Today’s post has nothing to do with intuitive eating or functional medicine. Or rather, it does — when we eat intuitively, we have more time and energy to invest in the things that matter, like family, friendships, and relationships in general. Plus, good cheer is the best kind of medicine! Since this weekend is a holiday weekend, I thought it would be fun to share some of the ways I like to celebrate…
I am an introvert for sure but I love hosting parties. I enjoy coming up with new ideas for decorations and themed food, and I enjoy gathering folks together to have fun. I’m definitely not an expert party planner and have had numerous flops (like that time I threw a whale themed baby shower for my sister. It wasn’t a joke, and I did not put two and two together until a few year after her son was born. I still don’t know why she hasn’t disowned me.) But I still think it’s fun, and if I’ve learned anything, it’s that parties don’t have to be perfect to be fun and affordable.
So, here are five ideas for throwing your own cost-effective but maximally enjoyable gatherings — whether you’re celebrating something in particular, or just looking to spread cheer!
1. Easy DIY Decorations: put it on a string
I made these decorations for a baby shower out of items I already owned: paper, coffee filters, food dye, and string. I free-handed the letters on some scrapbook paper I had on hand (I keep a few pads of Colorbok paper in my craft drawer), dyed and dried the coffee filters with blue food dye, and then taped it all to some yarn. If you don’t like drawing letters, you can print out the font you like on regular printer paper and either cut them out as-is or use them as stencils.
2. Minimalist Food: keep it simple
This cake wasn’t really a cake at all, though I think baked goods can and should be part of any and all occasions. One of my favorite styles/themes for baked goods lately is minimalism. I just love the rustic feel of simple, white icing that isn’t perfectly smooth. I was a fan of The Little Red House Blog back in the day, and was so inspired by Sheena’s cakes. I think this plain white frosted cake would look so cool with rainbow candles for a birthday, anniversary, or anything else. Plain white with pops of color is a theme I’ve been loving lately.
3. Mix and Match Your Friends
I tend to be a little socially anxious. I feel funny when I’m around new people, and I think a lot of that has been a consequence of stories I told myself about where my value as a human came from. Thankfully, I’m working through a lot of that, and it’s helped that I’ve had new, positive experiences with diverse groups of people.
Because of my own nerves, I used to think everyone had to be friends already if they were to gather together in one place. But that’s not exactly how you go about meeting new people…duh! In grad school, my roommates and I threw a Halloween party and we each invited our own respective groups of friends. Everyone had a blast. My husband and I did the same thing when we were dating, and again, everyone enjoyed it! People are much better at mixing it up than I gave them credit for, and I learned an important lesson in the process.

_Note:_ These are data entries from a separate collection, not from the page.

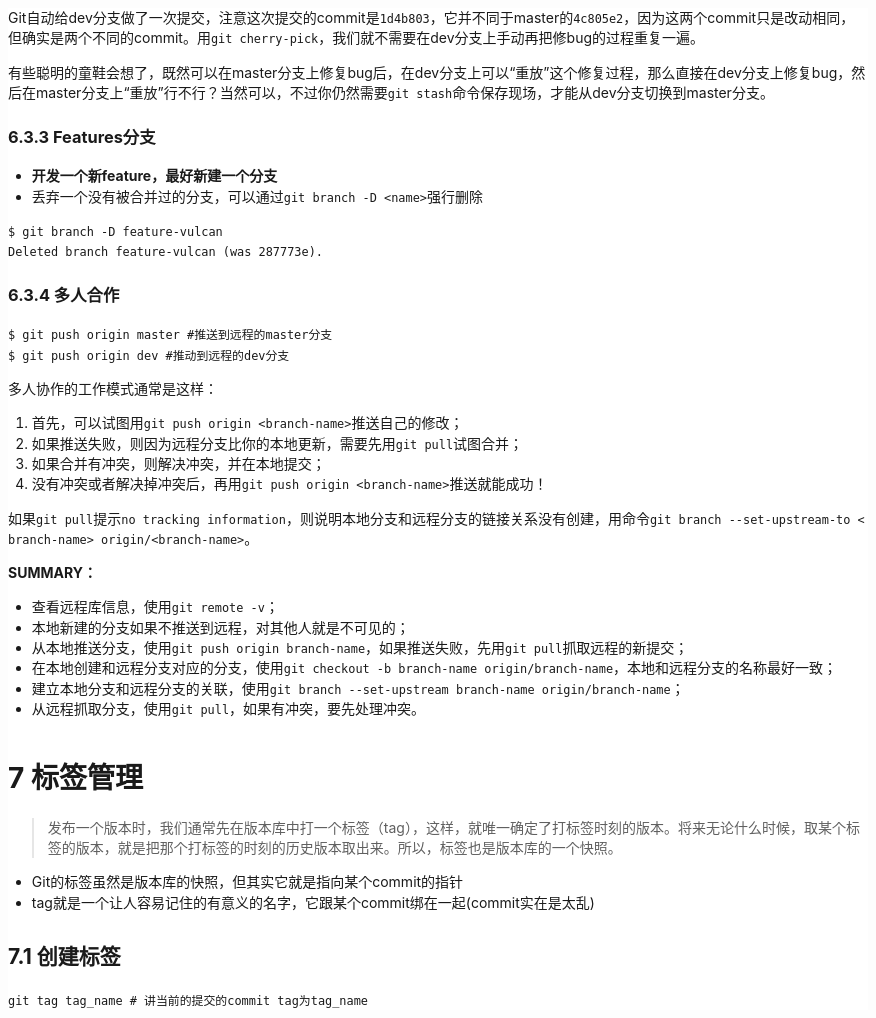 Git自动给dev分支做了一次提交，注意这次提交的commit是`1d4b803`，它并不同于master的`4c805e2`，因为这两个commit只是改动相同，但确实是两个不同的commit。用`git cherry-pick`，我们就不需要在dev分支上手动再把修bug的过程重复一遍。

有些聪明的童鞋会想了，既然可以在master分支上修复bug后，在dev分支上可以“重放”这个修复过程，那么直接在dev分支上修复bug，然后在master分支上“重放”行不行？当然可以，不过你仍然需要`git stash`命令保存现场，才能从dev分支切换到master分支。

### 6.3.3 Features分支

* **开发一个新feature，最好新建一个分支**
* 丢弃一个没有被合并过的分支，可以通过`git branch -D <name>`强行删除

```shell
$ git branch -D feature-vulcan
Deleted branch feature-vulcan (was 287773e).
```

### 6.3.4 多人合作

```shell
$ git push origin master #推送到远程的master分支
$ git push origin dev #推动到远程的dev分支
```

多人协作的工作模式通常是这样：

1. 首先，可以试图用`git push origin <branch-name>`推送自己的修改；
2. 如果推送失败，则因为远程分支比你的本地更新，需要先用`git pull`试图合并；
3. 如果合并有冲突，则解决冲突，并在本地提交；
4. 没有冲突或者解决掉冲突后，再用`git push origin <branch-name>`推送就能成功！

如果`git pull`提示`no tracking information`，则说明本地分支和远程分支的链接关系没有创建，用命令`git branch --set-upstream-to <branch-name> origin/<branch-name>`。

**SUMMARY：**

- 查看远程库信息，使用`git remote -v`；
- 本地新建的分支如果不推送到远程，对其他人就是不可见的；
- 从本地推送分支，使用`git push origin branch-name`，如果推送失败，先用`git pull`抓取远程的新提交；
- 在本地创建和远程分支对应的分支，使用`git checkout -b branch-name origin/branch-name`，本地和远程分支的名称最好一致；
- 建立本地分支和远程分支的关联，使用`git branch --set-upstream branch-name origin/branch-name`；
- 从远程抓取分支，使用`git pull`，如果有冲突，要先处理冲突。

# 7 标签管理

> 发布一个版本时，我们通常先在版本库中打一个标签（tag），这样，就唯一确定了打标签时刻的版本。将来无论什么时候，取某个标签的版本，就是把那个打标签的时刻的历史版本取出来。所以，标签也是版本库的一个快照。

* Git的标签虽然是版本库的快照，但其实它就是指向某个commit的指针
* tag就是一个让人容易记住的有意义的名字，它跟某个commit绑在一起(commit实在是太乱)

## 7.1 创建标签

```shell
git tag tag_name # 讲当前的提交的commit tag为tag_name
```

4. Celebrate “Just Because”
Beyond my sweet sixteen, I pretty much viewed birthdays as “blah.” Driving was pretty much the last age-related privilege that I was enthusiastic about, and I never felt any different on September 4th than I did on September 3rd. In my eating disorder, I also found birthdays particularly stressful because of all the food around. (I’m so glad I’m now able to relax and enjoy a meal/snack/dessert with friends!)
A few years ago, I read a post on Ethan Renoe’s blog that really changed my perspective about birthdays. One of the most notable lines was this:
It is a valuable thing to feel celebrated for existing.
Celebrating birthdays affirms the value of humanity. It says, “You are valuable simply because you exist.” When God created each of us, he did so with intention, with purpose, and with great love. Celebrating birthdays affirms that truth about each and every person.
That post changed my perspective not only about birthdays, but about celebrations in general. I’ve never been too thrilled about “Hallmark” type holidays…for all the reasons people typically criticize those types of holidays. But then, one day, I realized that it doesn’t have to be about the decorations or the historical significance. (Casimir Pulaski Day, anyone?) Gathering together is valuable simply because it celebrates and affirms the value of life. (Social distancing has highlighted this for me! What about you?) Each day is a gift, each relationship is special, and I am so very grateful for the life I’ve been given. That’s worth celebrating!
So nowadays, I’m all about the get-togethers…the dinner parties, the camping trips, the mix-and-match Memorial day parties. Even though fireworks are cancelled this year in my city and all the surrounding suburbs, and even though I’m not a particularly patriotic person, I’m looking forward to gathering with friends and family and celebrating the gift of life.
What’s are your favorite ways to celebrate?